Mexico has no problem with people coming or leaving on a US passport, but you're required to declare Mexican citizenship if you have it. An INE or matrícula consular will do, and that's all you need at a land border. It'll also get you in coming (or out when leaving) by air, but if you don't have a Mexican passport, they'll charge 425 pesos for a permiso--looks a lot like a tourist card but isn't. Last year my wife and kids, all with INEs but lacking passports, were required to pay it for a departing flight while I, with a residencia, didn't. I guess it depends on how much you fly to figure out if a passport is worth it.


----------



## lat19n (Aug 19, 2017)

AlanMexicali said:


> Any citizen can leave and not return to their home country more than 5, 10 years etc. because they are allowed to if they want. I think the poster is confusing a Residente Permanente of Mexico with a citizen of Mexico.


The poster refers you to article 37 of the Mexican constitution...

"THE MEXICAN NATIONALITY BY NATURALIZATION WILL BE LOST IN THE FOLLOWING CASES: 
...
II.- FOR RESIDING FOR FIVE YEARS CONTINUED ABROAD."

You need to at least return for a vacation. Which is the way the delgado put it for us...


----------



## lat19n (Aug 19, 2017)

perropedorro said:


> Mexico has no problem with people coming or leaving on a US passport, but you're required to declare Mexican citizenship if you have it. An INE or matrícula consular will do, and that's all you need at a land border. It'll also get you in coming (or out when leaving) by air, but if you don't have a Mexican passport, they'll charge 425 pesos for a permiso--looks a lot like a tourist card but isn't. Last year my wife and kids, all with INEs but lacking passports, were required to pay it for a departing flight while I, with a residencia, didn't. I guess it depends on how much you fly to figure out if a passport is worth it.


With INAPAM my Mexican passport, which is good for 10 years, and which took me 1 hour to obtain, cost 3 X 425 = 1275 pesos.
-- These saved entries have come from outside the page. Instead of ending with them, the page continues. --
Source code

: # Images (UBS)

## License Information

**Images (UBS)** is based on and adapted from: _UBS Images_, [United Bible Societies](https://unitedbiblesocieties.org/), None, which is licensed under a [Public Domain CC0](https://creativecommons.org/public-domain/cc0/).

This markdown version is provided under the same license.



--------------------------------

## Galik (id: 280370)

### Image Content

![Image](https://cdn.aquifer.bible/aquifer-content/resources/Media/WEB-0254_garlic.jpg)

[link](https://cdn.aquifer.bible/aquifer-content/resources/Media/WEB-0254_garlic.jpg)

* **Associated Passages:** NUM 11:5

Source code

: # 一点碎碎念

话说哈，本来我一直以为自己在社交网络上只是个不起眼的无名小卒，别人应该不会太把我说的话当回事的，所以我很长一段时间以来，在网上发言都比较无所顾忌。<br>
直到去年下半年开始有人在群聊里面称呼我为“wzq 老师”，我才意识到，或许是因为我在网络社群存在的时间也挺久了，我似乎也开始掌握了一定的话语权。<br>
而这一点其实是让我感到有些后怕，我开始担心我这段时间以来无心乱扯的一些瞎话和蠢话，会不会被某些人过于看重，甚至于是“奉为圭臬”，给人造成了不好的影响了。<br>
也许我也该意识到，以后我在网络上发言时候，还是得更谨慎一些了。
It certainly sounds like a more expedient, straight forward, way to travel.

Perhaps our delgado was trying to keep it simple by saying to be sure to enter Mexico on a Mexican passport. I have not seen the penalty for not declaring Mexican citizenship on entry - but I take the delgado at his word.


----------



## citlali (Mar 4, 2013)

I was told that you MAY lose the nationality if you stay away not that you will.. took it that that could take it but that is not what they were after to start with.


----------



## lat19n (Aug 19, 2017)

citlali said:


> I was told that you MAY lose the nationality if you stay away not that you will.. took it that that could take it but that is not what they were after to start with.


"THE MEXICAN NATIONALITY BY NATURALIZATION *WILL* BE LOST IN THE FOLLOWING CASES: "

For years I thought those signs on traffic lights which read "NO TURN ON RED" were just advisory. Until I got a ticket...


----------



## AlanMexicali (Jun 1, 2011)

lat19n said:


> AlanMexicali said:
> 
> 
> > Any citizen can leave and not return to their home country more than 5, 10 years etc. because they are allowed to if they want. I think the poster is confusing a Residente Permanente of Mexico with a citizen of Mexico.
> ...


 Article 37 uses the word "can" not "will" be lost. How would they know unless someone proves to the Mexican government they were away? 

My wife born and living in Mexico never gets her passport stamped when leaving Mexico or when re-entering Mexico. She doesn't need to check out with Mexican Immigration when leaving by plane or by land, but I do. I get a FMM card for Residente Permanente from the INM desk in the secured area at the airport. Checking in they might scan her passport but do not stamp it on international flights. 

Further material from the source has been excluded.